The prophet’s words that have gripped the eunuch insist, “Say Their Name.” [2] The prophet refuses to let the “justice . . . denied” (Acts 8:33) wipe this one from the face of the earth and from the memories of the living (Isaiah 53:8). What has happened to this one must not be forgotten or erased. The prophet makes sure that this one’s story is told and brings the stories of victim-blaming or perpetrator-justifying to an end.

I imagine Philip echoing the prophet’s protest when he says “Jesus.” Philip insists on saying Jesus’s name after an empire marshalled its machinery to wipe him from the face of the earth. He tells Jesus’s story after the empire sought to turn Jesus’s body into its own victim-blaming campaign through crucifixion. [3] When Philip describes how Jesus was raised from the dead, I imagine his words amplifying God’s resounding protest to the violent, unjust death Jesus endured, just as Peter’s preaching has since Pentecost in Acts.

I think the good news spoken and heard in this wilderness conversation was the telling of protest stories, not success stories. When Philip starts with the prophet’s poetry to tell Jesus’s story, he connects Isaiah’s protest to God’s incarnate protest, never to be silenced again. In Jesus, God’s voice joins the voices of those who cry out against injustice, violence, and death-dealing forces, refusing to let them cry out alone in the wilderness. [4]

And in this place too demanding and depleted to support life, the protest stories weaving together are like cool streams cascading through hot, arid land. Where every inch of the landscape would suggest such words cannot mean or accomplish anything, they surge. They turn dusty desert into baptismal shores. They create a watery highway right next to the wilderness road for thirsty, wilderness-exiled people to meet a thirsty, wilderness-exiled God and hear this God say their names. [5]

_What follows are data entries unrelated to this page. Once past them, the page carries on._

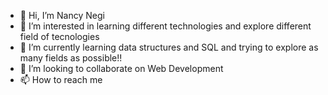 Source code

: - 👋 Hi, I’m Nancy Negi
- 👀 I’m interested in learning different technologies and explore different field of tecnologies 
- 🌱 I’m currently learning data structures and SQL and trying to explore as many fields as possible!!
- 💞️ I’m looking to collaborate on Web Development
- 📫 How to reach me 

<!---
NancyNegi23/NancyNegi23 is a ✨ special ✨ repository because its `README.md` (this file) appears on your GitHub profile.
You can click the Preview link to take a look at your changes.
--->
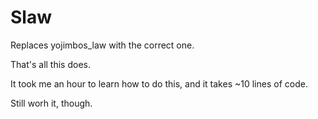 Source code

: # Slaw
Replaces yojimbos_law with the correct one.


That's all this does.

It took me an hour to learn how to do this, and it takes ~10 lines of code.

Still worh it, though.
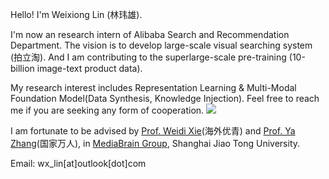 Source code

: Hello! I'm Weixiong Lin (林玮雄).

I'm now an research intern of Alibaba Search and Recommendation Department. The vision is to develop large-scale visual searching system (拍立淘). And I am contributing to the superlarge-scale pre-training (10-billion image-text product data).

My research interest includes Representation Learning & Multi-Modal Foundation Model(Data Synthesis, Knowledge Injection). Feel free to reach me if you are seeking any form of cooperation.
<a href='https://scholar.google.com/citations?user=4FA6C0AAAAAJ'><img src="https://img.shields.io/endpoint?logo=Google%20Scholar&url=https%3A%2F%2Fcdn.jsdelivr.net%2Fgh%2FWeixiongLin%2Fme@google-scholar-stats%2Fgs_data_shieldsio.json"></a>

I am fortunate to be advised by [Prof. Weidi Xie](https://weidixie.github.io/)(海外优青) and [Prof. Ya Zhang](https://mediabrain.sjtu.edu.cn/yazhang/)(国家万人), in [MediaBrain Group](https://mediabrain.sjtu.edu.cn/), Shanghai Jiao Tong University.


Email: wx_lin[at]outlook[dot]com
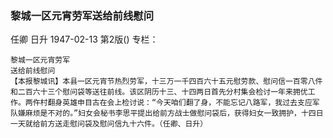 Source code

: ### 黎城一区元宵劳军送给前线慰问
任卿  日升
1947-02-13
第2版()
专栏：

    黎城一区元宵劳军
    送给前线慰问
    【本报黎城讯】本县一区元宵节热烈劳军，十三万一千四百六十五元慰劳款、慰问信一百零八件和二百六十三个慰问袋等送往前线。该区阴历十三、十四两日首先分村集会检讨一年来拥优工作。两仵村翻身英雄申目古在会上检讨说：“今天咱们翻了身，不能忘记八路军，我过去支应军队嫌麻烦是不对的。”妇女会秘书李思平提出给前方战士做慰问袋后，获得妇女一致拥护，十四日一天就给前方送走慰问袋及慰问信九十六件。（任卿、日升）
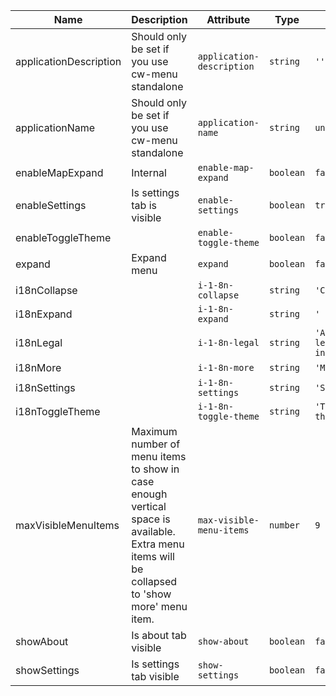 | Name       | Description                   | Attribute        | Type                                      | Default             |
|------------|-------------------------------|------------------|-------------------------------------------|---------------------|
|applicationDescription| Should only be set if you use cw-menu standalone | `application-description` | `string` | `''` |
|applicationName| Should only be set if you use cw-menu standalone | `application-name` | `string` | `undefined` |
|enableMapExpand| Internal | `enable-map-expand` | `boolean` | `false` |
|enableSettings| Is settings tab is visible | `enable-settings` | `boolean` | `true` |
|enableToggleTheme|  | `enable-toggle-theme` | `boolean` | `false` |
|expand| Expand menu | `expand` | `boolean` | `false` |
|i18nCollapse|  | `i-1-8n-collapse` | `string` | `'Collapse'` |
|i18nExpand|  | `i-1-8n-expand` | `string` | `' Expand'` |
|i18nLegal|  | `i-1-8n-legal` | `string` | `'About & legal information'` |
|i18nMore|  | `i-1-8n-more` | `string` | `'More…'` |
|i18nSettings|  | `i-1-8n-settings` | `string` | `'Settings'` |
|i18nToggleTheme|  | `i-1-8n-toggle-theme` | `string` | `'Toggle theme'` |
|maxVisibleMenuItems| Maximum number of menu items to show in case enough vertical space is available. Extra menu items will be collapsed to 'show more' menu item. | `max-visible-menu-items` | `number` | `9` |
|showAbout| Is about tab visible | `show-about` | `boolean` | `false` |
|showSettings| Is settings tab visible | `show-settings` | `boolean` | `false` |
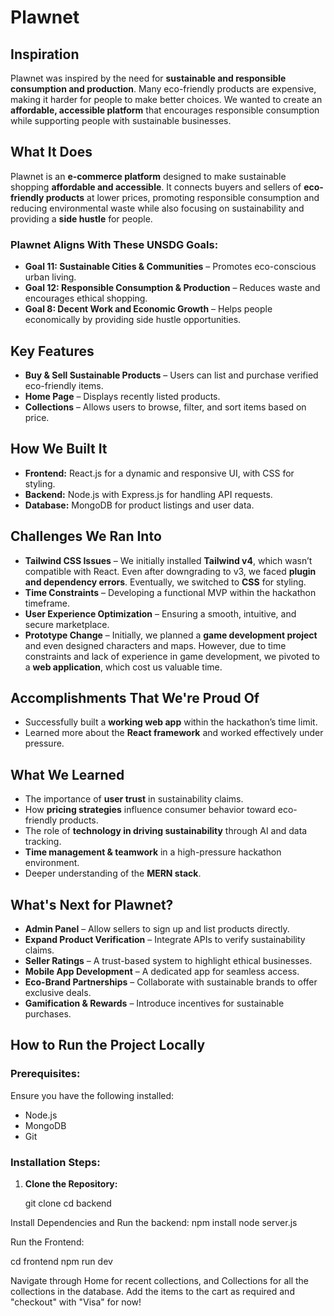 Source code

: 
# **Plawnet**  

##  **Inspiration**  
Plawnet was inspired by the need for **sustainable and responsible consumption and production**. Many eco-friendly products are expensive, making it harder for people to make better choices. We wanted to create an **affordable, accessible platform** that encourages responsible consumption while supporting people with sustainable businesses.  

##  **What It Does**  
Plawnet is an **e-commerce platform** designed to make sustainable shopping **affordable and accessible**. It connects buyers and sellers of **eco-friendly products** at lower prices, promoting responsible consumption and reducing environmental waste while also focusing on sustainability and providing a **side hustle** for people.  

### **Plawnet Aligns With These UNSDG Goals:**  
- **Goal 11: Sustainable Cities & Communities** – Promotes eco-conscious urban living.  
- **Goal 12: Responsible Consumption & Production** – Reduces waste and encourages ethical shopping.  
- **Goal 8: Decent Work and Economic Growth** – Helps people economically by providing side hustle opportunities.  

##  **Key Features**  
- **Buy & Sell Sustainable Products** – Users can list and purchase verified eco-friendly items.  
- **Home Page** – Displays recently listed products.  
- **Collections** – Allows users to browse, filter, and sort items based on price.  

##  **How We Built It**  
- **Frontend:** React.js for a dynamic and responsive UI, with CSS for styling.  
- **Backend:** Node.js with Express.js for handling API requests.  
- **Database:** MongoDB for product listings and user data.  

##  **Challenges We Ran Into**  
- **Tailwind CSS Issues** – We initially installed **Tailwind v4**, which wasn’t compatible with React. Even after downgrading to v3, we faced **plugin and dependency errors**. Eventually, we switched to **CSS** for styling.  
- **Time Constraints** – Developing a functional MVP within the hackathon timeframe.  
- **User Experience Optimization** – Ensuring a smooth, intuitive, and secure marketplace.  
- **Prototype Change** – Initially, we planned a **game development project** and even designed characters and maps. However, due to time constraints and lack of experience in game development, we pivoted to a **web application**, which cost us valuable time.  

##  **Accomplishments That We're Proud Of**  
- Successfully built a **working web app** within the hackathon’s time limit.  
- Learned more about the **React framework** and worked effectively under pressure.  

##  **What We Learned**  
- The importance of **user trust** in sustainability claims.  
- How **pricing strategies** influence consumer behavior toward eco-friendly products.  
- The role of **technology in driving sustainability** through AI and data tracking.  
- **Time management & teamwork** in a high-pressure hackathon environment.  
- Deeper understanding of the **MERN stack**.  

##  **What's Next for Plawnet?**  
- **Admin Panel** – Allow sellers to sign up and list products directly.  
- **Expand Product Verification** – Integrate APIs to verify sustainability claims.  
- **Seller Ratings** – A trust-based system to highlight ethical businesses.  
- **Mobile App Development** – A dedicated app for seamless access.  
- **Eco-Brand Partnerships** – Collaborate with sustainable brands to offer exclusive deals.  
- **Gamification & Rewards** – Introduce incentives for sustainable purchases.  

##  **How to Run the Project Locally**  
### **Prerequisites:**  
Ensure you have the following installed:  
- Node.js  
- MongoDB  
- Git  

### **Installation Steps:**  
1. **Clone the Repository:**  
  
   git clone
   cd backend

Install Dependencies and Run the backend:
npm install
node server.js

Run the Frontend:

cd frontend
npm run dev

Navigate through Home for recent collections, and Collections for all the collections in the database.
Add the items to the cart as required and "checkout" with "Visa" for now!





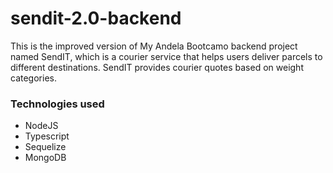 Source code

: # sendit-2.0-backend

This is the improved version of My Andela Bootcamo backend project named SendIT, which is a courier service that helps users deliver parcels to different destinations. SendIT provides courier quotes based on weight categories.

### Technologies used

- NodeJS
- Typescript
- Sequelize
- MongoDB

Philip and the eunuch whose name the narrator does not provide could have discussed any number of other scriptures that day in the wilderness. They could have relished the joyful words of a hymn in the Psalms or even the “comfort” part of Isaiah just a few chapters earlier (Isaiah 40:1ff). But they took their time with this sacred text in this deserted place. They heard good news and found fresh water. Their own protest stories became part of God’s protest story. In a world that may have deemed each of their stories as not worth telling—socially, politically, ethnically, sexually—Philip and the eunuch raised their voices with the prophet and encountered a God who knows their stories by heart and who will keep crying out with them, wherever they go, for justice. [6]


References

1. M. Shawn Copeland, Enfleshing Freedom: Body, Race, and Being (Minneapolis: Fortress, 2010), 53.
2. The source for this phrase is the “#SayHerName” campaign by the African American Policy Forum, https://www.aapf.org/sayhername.
3. This idea is drawn from New Testament scholar Joel Marcus’s description of how Jesus’s crucifixion was a shaming mechanism of the Roman Empire intended to inflict a punishment that fit the so-called crime of rising up against imperial power. See Joel Marcus, “Crucifixion as Parodic Exaltation,” Journal of Biblical Literature 125, no. 1 (2006): 73-87.
4. An allusion to the voice in Isaiah 40:3, 6. I am also drawing upon liberation theology traditions of interpreting Jesus’s crucifixion, suffering, and death in solidarity with all who have suffered or died under oppression, including James Cone’s The Cross and the Lynching Tree, Wonhee Anne Joh’s Heart of the Cross: A Postcolonial Christology, and Copeland’s Enfleshing Freedom: Body, Race and Being, among others.
5. Allusions to Isaiah 35 and 55.
6. Theological and Africana Studies scholar Willie Jennings provides a helpful outline of the multiple ways that Philip and the eunuch bore marks of difference and marginalization in the context of the first-century Greco-Roman geopolitical landscape in his commentary on Acts. He notes that both were diasporic Jews and highlights the intersections of the eunuch’s Ethiopian, black, enslaved, and non-binary sexual identity and elevated, yet subordinate, social position as the queen’s court official. See Willie James Jennings, Acts (Louisville: Westminster John Knox, 2017), 64-66, 81-84.

Scripture quotations are from The New Revised Standard Version.